* [Exercise directions] Restate the listing below word for word, pictures excluded.

[Provided data]

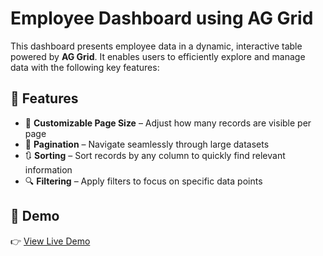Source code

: # Employee Dashboard using AG Grid

This dashboard presents employee data in a dynamic, interactive table powered by **AG Grid**. It enables users to efficiently explore and manage data with the following key features:

## 🚀 Features

- 🔢 **Customizable Page Size** – Adjust how many records are visible per page  
- 📄 **Pagination** – Navigate seamlessly through large datasets  
- 🔃 **Sorting** – Sort records by any column to quickly find relevant information  
- 🔍 **Filtering** – Apply filters to focus on specific data points  

## 🔗 Demo

👉 [View Live Demo](https://dashboard-ag-grid.vercel.app/)
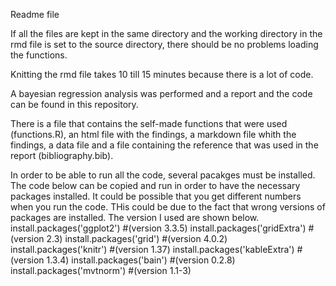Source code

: Readme file

If all the files are kept in the same directory and the working directory in the rmd file is set to the source directory, 
there should be no problems loading the functions.

Knitting the rmd file takes 10 till 15 minutes because there is a lot of code.

A bayesian regression analysis was performed and a report and the code can be found in this repository.

There is a file that contains the self-made functions that were used (functions.R), an html file with the findings, a markdown
file whith the findings, a data file and a file containing the reference that was used in the report (bibliography.bib).

In order to be able to run all the code, several pacakges must be installed. The code below can be copied and run in order to have the
necessary packages installed.
It could be possible that you get different numbers when you run the code. THis could be due to the fact
that wrong versions of packages are installed. The version I used are shown below.
install.packages('ggplot2') #(version 3.3.5)
install.packages('gridExtra') #(version 2.3)
install.packages('grid') #(version 4.0.2)
install.packages('knitr') #(version 1.37)
install.packages('kableExtra') #(version 1.3.4)
install.packages('bain') #(version 0.2.8)
install.packages('mvtnorm') #(version 1.1-3)
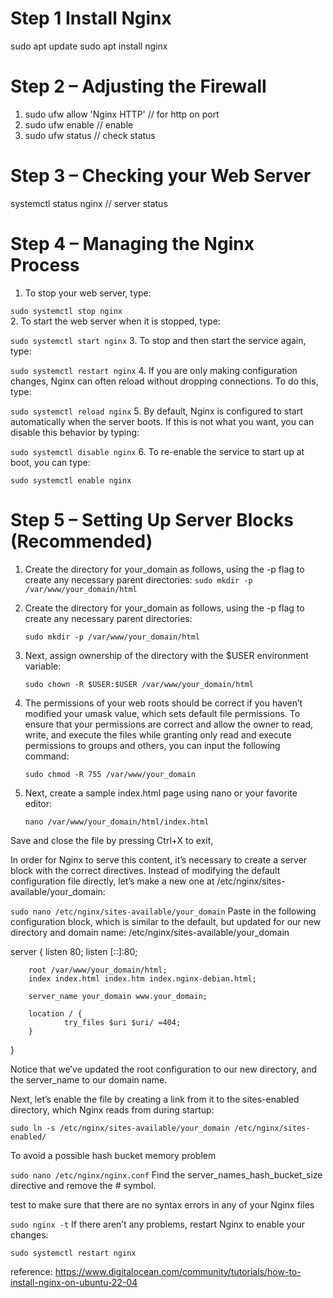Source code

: # Step 1 Install Nginx
sudo apt update
sudo apt install nginx
# Step 2 – Adjusting the Firewall
1. sudo ufw allow 'Nginx HTTP' // for http on port 
1. sudo ufw enable // enable 
3. sudo ufw status // check status

# Step 3 – Checking your Web Server
systemctl status nginx // server status 

# Step 4 – Managing the Nginx Process

1. To stop your web server, type:

 `sudo systemctl stop nginx`  
2. To start the web server when it is stopped, type:

 `sudo systemctl start nginx`
3. To stop and then start the service again, type:

`sudo systemctl restart nginx`
4. If you are only making configuration changes, Nginx can often reload without dropping connections. To do this, type:

`sudo systemctl reload nginx`
5. By default, Nginx is configured to start automatically when the server boots. If this is not what you want, you can disable  this behavior by typing:

`sudo systemctl disable nginx`
6. To re-enable the service to start up at boot, you can type:

`sudo systemctl enable nginx`

# Step 5 – Setting Up Server Blocks (Recommended)
1. Create the directory for your_domain as follows, using the -p flag to create any necessary parent directories:
 `sudo mkdir -p /var/www/your_domain/html`

2. Create the directory for your_domain as follows, using the -p flag to create any necessary parent directories:

   `sudo mkdir -p /var/www/your_domain/html`
3. Next, assign ownership of the directory with the $USER environment variable:

   `sudo chown -R $USER:$USER /var/www/your_domain/html`
4. The permissions of your web roots should be correct if you haven’t modified your umask value, which sets default file permissions. To ensure that your permissions are correct and allow the owner to read, write, and execute the files while granting only read and execute permissions to groups and others, you can input the following command:

   `sudo chmod -R 755 /var/www/your_domain`
5. Next, create a sample index.html page using nano or your favorite editor:

   `nano /var/www/your_domain/html/index.html`


Save and close the file by pressing Ctrl+X to exit,

In order for Nginx to serve this content, it’s necessary to create a server block with the correct directives. Instead of modifying the default configuration file directly, let’s make a new one at /etc/nginx/sites-available/your_domain:

`sudo nano /etc/nginx/sites-available/your_domain`
Paste in the following configuration block, which is similar to the default, but updated for our new directory and domain name:
 /etc/nginx/sites-available/your_domain

server {
        listen 80;
        listen [::]:80;

        root /var/www/your_domain/html;
        index index.html index.htm index.nginx-debian.html;

        server_name your_domain www.your_domain;

        location / {
                try_files $uri $uri/ =404;
        }
}

Notice that we’ve updated the root configuration to our new directory, and the server_name to our domain name.

Next, let’s enable the file by creating a link from it to the sites-enabled directory, which Nginx reads from during startup:

`sudo ln -s /etc/nginx/sites-available/your_domain /etc/nginx/sites-enabled/`


To avoid a possible hash bucket memory problem 

`sudo nano /etc/nginx/nginx.conf`
Find the server_names_hash_bucket_size directive and remove the # symbol.

test to make sure that there are no syntax errors in any of your Nginx files

`sudo nginx -t`
If there aren’t any problems, restart Nginx to enable your changes:


`sudo systemctl restart nginx`

reference:
https://www.digitalocean.com/community/tutorials/how-to-install-nginx-on-ubuntu-22-04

[/Provided data]

* [Written answer]
Source code

: # Employee Dashboard using AG Grid

This dashboard presents employee data in a dynamic, interactive table powered by **AG Grid**. It enables users to efficiently explore and manage data with the following key features:

## 🚀 Features

- 🔢 **Customizable Page Size** – Adjust how many records are visible per page  
- 📄 **Pagination** – Navigate seamlessly through large datasets  
- 🔃 **Sorting** – Sort records by any column to quickly find relevant information  
- 🔍 **Filtering** – Apply filters to focus on specific data points  

## 🔗 Demo

👉 [View Live Demo](https://dashboard-ag-grid.vercel.app/)
Source code

: Readme file

If all the files are kept in the same directory and the working directory in the rmd file is set to the source directory, 
there should be no problems loading the functions.

Knitting the rmd file takes 10 till 15 minutes because there is a lot of code.

A bayesian regression analysis was performed and a report and the code can be found in this repository.

There is a file that contains the self-made functions that were used (functions.R), an html file with the findings, a markdown
file whith the findings, a data file and a file containing the reference that was used in the report (bibliography.bib).

In order to be able to run all the code, several pacakges must be installed. The code below can be copied and run in order to have the
necessary packages installed.
It could be possible that you get different numbers when you run the code. THis could be due to the fact
that wrong versions of packages are installed. The version I used are shown below.
install.packages('ggplot2') #(version 3.3.5)
install.packages('gridExtra') #(version 2.3)
install.packages('grid') #(version 4.0.2)
install.packages('knitr') #(version 1.37)
install.packages('kableExtra') #(version 1.3.4)
install.packages('bain') #(version 0.2.8)
install.packages('mvtnorm') #(version 1.1-3)
Source code

: # Step 1 Install Nginx
sudo apt update
sudo apt install nginx
# Step 2 – Adjusting the Firewall
1. sudo ufw allow 'Nginx HTTP' // for http on port 
1. sudo ufw enable // enable 
3. sudo ufw status // check status

# Step 3 – Checking your Web Server
systemctl status nginx // server status 

# Step 4 – Managing the Nginx Process

1. To stop your web server, type:

 `sudo systemctl stop nginx`  
2. To start the web server when it is stopped, type:

 `sudo systemctl start nginx`
3. To stop and then start the service again, type:

`sudo systemctl restart nginx`
4. If you are only making configuration changes, Nginx can often reload without dropping connections. To do this, type:

`sudo systemctl reload nginx`
5. By default, Nginx is configured to start automatically when the server boots. If this is not what you want, you can disable  this behavior by typing:

`sudo systemctl disable nginx`
6. To re-enable the service to start up at boot, you can type:

`sudo systemctl enable nginx`

# Step 5 – Setting Up Server Blocks (Recommended)
1. Create the directory for your_domain as follows, using the -p flag to create any necessary parent directories:
 `sudo mkdir -p /var/www/your_domain/html`

2. Create the directory for your_domain as follows, using the -p flag to create any necessary parent directories:

   `sudo mkdir -p /var/www/your_domain/html`
3. Next, assign ownership of the directory with the $USER environment variable:

   `sudo chown -R $USER:$USER /var/www/your_domain/html`
4. The permissions of your web roots should be correct if you haven’t modified your umask value, which sets default file permissions. To ensure that your permissions are correct and allow the owner to read, write, and execute the files while granting only read and execute permissions to groups and others, you can input the following command:

   `sudo chmod -R 755 /var/www/your_domain`
5. Next, create a sample index.html page using nano or your favorite editor:

   `nano /var/www/your_domain/html/index.html`


Save and close the file by pressing Ctrl+X to exit,

In order for Nginx to serve this content, it’s necessary to create a server block with the correct directives. Instead of modifying the default configuration file directly, let’s make a new one at /etc/nginx/sites-available/your_domain:

`sudo nano /etc/nginx/sites-available/your_domain`
Paste in the following configuration block, which is similar to the default, but updated for our new directory and domain name:
 /etc/nginx/sites-available/your_domain

server {
        listen 80;
        listen [::]:80;

        root /var/www/your_domain/html;
        index index.html index.htm index.nginx-debian.html;

        server_name your_domain www.your_domain;

        location / {
                try_files $uri $uri/ =404;
        }
}

Notice that we’ve updated the root configuration to our new directory, and the server_name to our domain name.

Next, let’s enable the file by creating a link from it to the sites-enabled directory, which Nginx reads from during startup:

`sudo ln -s /etc/nginx/sites-available/your_domain /etc/nginx/sites-enabled/`


To avoid a possible hash bucket memory problem 

`sudo nano /etc/nginx/nginx.conf`
Find the server_names_hash_bucket_size directive and remove the # symbol.

test to make sure that there are no syntax errors in any of your Nginx files

`sudo nginx -t`
If there aren’t any problems, restart Nginx to enable your changes:


`sudo systemctl restart nginx`

reference:
https://www.digitalocean.com/community/tutorials/how-to-install-nginx-on-ubuntu-22-04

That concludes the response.